The 88,000-square-foot facility—the first Cabela’s in Kentucky—opened in April amid much pomp, ceremony and large crowds.
The store likely will become a magnet for folks who harbor interests in fishing, hunting, shooting, hiking, off roading, camping, cooking, backpacking, canoeing, kayaking, geocaching, bird watching, archery, fly tying … just about anything, really, that legally can be done recreating outdoors.
Nearly all sportsmen are gear heads, and Cabela’s has become a multi-point source (mail order, online and brick-and-mortar retail) to help ease our seemingly insatiable addiction to outdoor tools, toys and other stuff. The company is, by self-definition and registered trademark, “The World’s Foremost Outfitter.” Many friends and colleagues have the company’s telephone order number on speed dial and the Web address bookmarked. And they are not alone.
A couple of weeks prior to the store’s grand opening, local media were invited for a close look at the green-roofed facility, which is located in Old Brownsboro Crossing at 5100 Norton Healthcare Blvd.
The place was all but complete, with finishing touches only awaiting the boat showroom. Company executives and a few newly hired workers (the store will employ 200 full-time, part-time and seasonal workers, according to manager Bob Johnson) were on hand. Many were dressed in field apparel to set the mood and answer questions, including one gentleman in full turkey-hunting camouflage and set-up (with ground blind and decoy) and another in complete fly-fishing regalia (including chest waders).

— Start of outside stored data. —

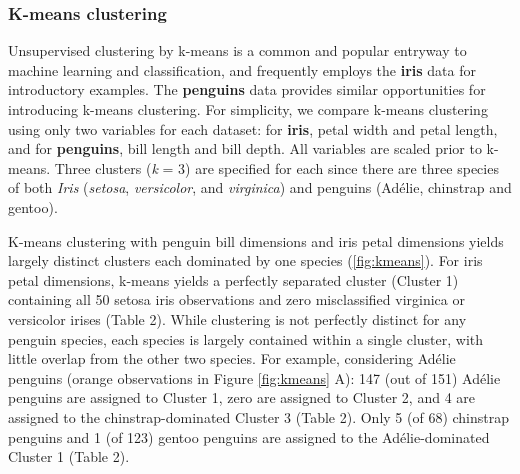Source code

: \hypertarget{k-means-clustering}{%
\subsubsection{K-means clustering}\label{k-means-clustering}}

Unsupervised clustering by k-means is a common and popular entryway to
machine learning and classification, and frequently employs the
\textbf{iris} data for introductory examples. The \textbf{penguins} data
provides similar opportunities for introducing k-means clustering. For
simplicity, we compare k-means clustering using only two variables for
each dataset: for \textbf{iris}, petal width and petal length, and for
\textbf{penguins}, bill length and bill depth. All variables are scaled
prior to k-means. Three clusters (\emph{k} = 3) are specified for each
since there are three species of both \emph{Iris} (\emph{setosa},
\emph{versicolor}, and \emph{virginica}) and penguins (Adélie, chinstrap
and gentoo).

K-means clustering with penguin bill dimensions and iris petal
dimensions yields largely distinct clusters each dominated by one
species (\ref{fig:kmeans}). For iris petal dimensions, k-means yields a
perfectly separated cluster (Cluster 1) containing all 50 setosa iris
observations and zero misclassified virginica or versicolor irises
(Table 2). While clustering is not perfectly distinct for any penguin
species, each species is largely contained within a single cluster, with
little overlap from the other two species. For example, considering
Adélie penguins (orange observations in Figure \ref{fig:kmeans} A): 147
(out of 151) Adélie penguins are assigned to Cluster 1, zero are
assigned to Cluster 2, and 4 are assigned to the chinstrap-dominated
Cluster 3 (Table 2). Only 5 (of 68) chinstrap penguins and 1 (of 123)
gentoo penguins are assigned to the Adélie-dominated Cluster 1 (Table
2).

It was an impressive display, especially the gun room, which included a 1850s-era Colt Dragoon and other vintage firearms—all of which were for sale. I strolled up and down aisles flanked by shelves piled with decoys and calls, caps and boots, rods and reels, ATVs and outboards, and a thousand other items—aisles that soon would be clogged with customers.
Later that afternoon I stopped by a local specialty sporting goods store, where the owner agreed to talk only on promise that his name wouldn’t be mentioned.

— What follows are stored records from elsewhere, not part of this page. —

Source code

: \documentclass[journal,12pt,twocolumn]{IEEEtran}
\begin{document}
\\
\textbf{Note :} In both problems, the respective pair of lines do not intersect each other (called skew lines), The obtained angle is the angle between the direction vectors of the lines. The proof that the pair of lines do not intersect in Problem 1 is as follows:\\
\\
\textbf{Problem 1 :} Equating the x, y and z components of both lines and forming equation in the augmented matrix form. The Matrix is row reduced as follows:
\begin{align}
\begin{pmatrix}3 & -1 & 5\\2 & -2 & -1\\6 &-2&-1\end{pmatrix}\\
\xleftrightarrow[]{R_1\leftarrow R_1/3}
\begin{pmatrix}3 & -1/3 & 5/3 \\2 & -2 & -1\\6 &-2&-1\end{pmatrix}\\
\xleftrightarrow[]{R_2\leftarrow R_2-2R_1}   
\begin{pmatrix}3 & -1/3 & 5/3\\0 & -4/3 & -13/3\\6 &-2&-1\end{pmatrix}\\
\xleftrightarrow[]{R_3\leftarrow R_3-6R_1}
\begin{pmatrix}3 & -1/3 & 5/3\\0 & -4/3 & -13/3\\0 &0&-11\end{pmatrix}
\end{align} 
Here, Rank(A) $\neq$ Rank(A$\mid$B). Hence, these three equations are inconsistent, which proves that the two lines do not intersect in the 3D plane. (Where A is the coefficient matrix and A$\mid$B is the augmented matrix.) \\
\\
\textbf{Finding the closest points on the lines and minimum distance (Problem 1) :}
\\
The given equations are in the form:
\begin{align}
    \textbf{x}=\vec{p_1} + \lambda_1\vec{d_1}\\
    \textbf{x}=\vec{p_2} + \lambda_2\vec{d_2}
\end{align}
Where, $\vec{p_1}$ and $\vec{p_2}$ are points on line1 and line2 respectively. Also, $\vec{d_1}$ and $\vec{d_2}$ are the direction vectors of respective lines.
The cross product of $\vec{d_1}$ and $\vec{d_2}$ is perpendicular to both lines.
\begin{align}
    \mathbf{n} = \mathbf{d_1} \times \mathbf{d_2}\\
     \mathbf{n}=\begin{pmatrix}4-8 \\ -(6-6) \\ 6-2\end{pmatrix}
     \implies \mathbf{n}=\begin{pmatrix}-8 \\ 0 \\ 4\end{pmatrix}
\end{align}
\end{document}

“Because I think I know what you want to talk about.”
Cabela’s history and strength are rooted as a catalog and, since 1991, an Internet company. It all started in 1961 at Dick Cabela’s kitchen table. The young Nebraskan recently had purchased a few outdoor supplies while attending a furniture show with his father in Chicago. He placed an advertisement in a Wyoming newspaper offering a dozen hand-tied flies for $1 and was rewarded with one response. “The World’s Foremost Outfitter” could have ended there. But Dick Cabela retooled his sales strategy with a foreshadowing of simple business genius. This time, he placed a small ad in a couple of national outdoor magazines for a free introductory offer of five fishing flies plus 25 cents for postage and handling. Orders began to flood in for this seemingly too-good-to-be-true offer. The flies were returned as promised along with a four-page mimeographed catalog offering outdoor gear by mail order.
Two years later, Dick persuaded his younger brother, Jim, to join the business. A few years after that, in desperate need of more room for their growing business, they moved to Sidney, Neb., and into a 50,000-square-foot abandoned John Deere building.

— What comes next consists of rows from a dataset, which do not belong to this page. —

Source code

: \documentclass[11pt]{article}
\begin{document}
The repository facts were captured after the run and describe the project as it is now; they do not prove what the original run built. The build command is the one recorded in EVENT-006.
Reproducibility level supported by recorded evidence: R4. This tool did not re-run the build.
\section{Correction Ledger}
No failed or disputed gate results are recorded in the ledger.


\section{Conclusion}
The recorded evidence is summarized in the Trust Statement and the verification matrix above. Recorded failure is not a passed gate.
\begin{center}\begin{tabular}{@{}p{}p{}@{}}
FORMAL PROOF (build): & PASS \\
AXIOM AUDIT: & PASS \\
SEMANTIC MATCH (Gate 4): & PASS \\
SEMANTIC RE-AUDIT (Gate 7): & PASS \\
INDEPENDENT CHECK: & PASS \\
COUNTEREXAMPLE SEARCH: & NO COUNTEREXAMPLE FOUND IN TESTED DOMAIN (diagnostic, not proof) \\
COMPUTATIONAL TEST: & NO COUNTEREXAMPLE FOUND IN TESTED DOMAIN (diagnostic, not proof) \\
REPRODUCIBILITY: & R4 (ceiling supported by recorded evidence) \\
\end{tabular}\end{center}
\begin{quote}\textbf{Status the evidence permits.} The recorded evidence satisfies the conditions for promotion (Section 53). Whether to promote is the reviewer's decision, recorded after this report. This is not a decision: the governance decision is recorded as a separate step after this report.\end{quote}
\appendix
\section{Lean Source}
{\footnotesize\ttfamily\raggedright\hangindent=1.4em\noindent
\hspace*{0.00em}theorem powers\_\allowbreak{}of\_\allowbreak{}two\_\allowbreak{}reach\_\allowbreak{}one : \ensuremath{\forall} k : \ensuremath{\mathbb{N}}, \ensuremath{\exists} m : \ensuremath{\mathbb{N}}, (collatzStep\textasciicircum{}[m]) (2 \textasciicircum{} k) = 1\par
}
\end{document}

Today, Cabela’s enjoys international brand recognition and a large business footprint. The first retail store outside the Sidney headquarters opened in 1987. The Louisville store is its 44th. Ten more are planned to open in 2013 and 2014. In the wake of this business tidal wave, local competitors are sometimes swamped. When Cabela’s comes to town, the outdoor business dynamic shifts—sometimes slightly, occasionally wildly, but always some.
“Yeah, it’s probably going to have some effect on my business,” the local owner said. “Especially at first. But our customers are pretty loyal, and we do some specialized service things [Cabela’s] won’t be able to do. I’m not worried. We’re going to be fine.”
He probably will be fine. After all, Cabela’s started at the kitchen table, too.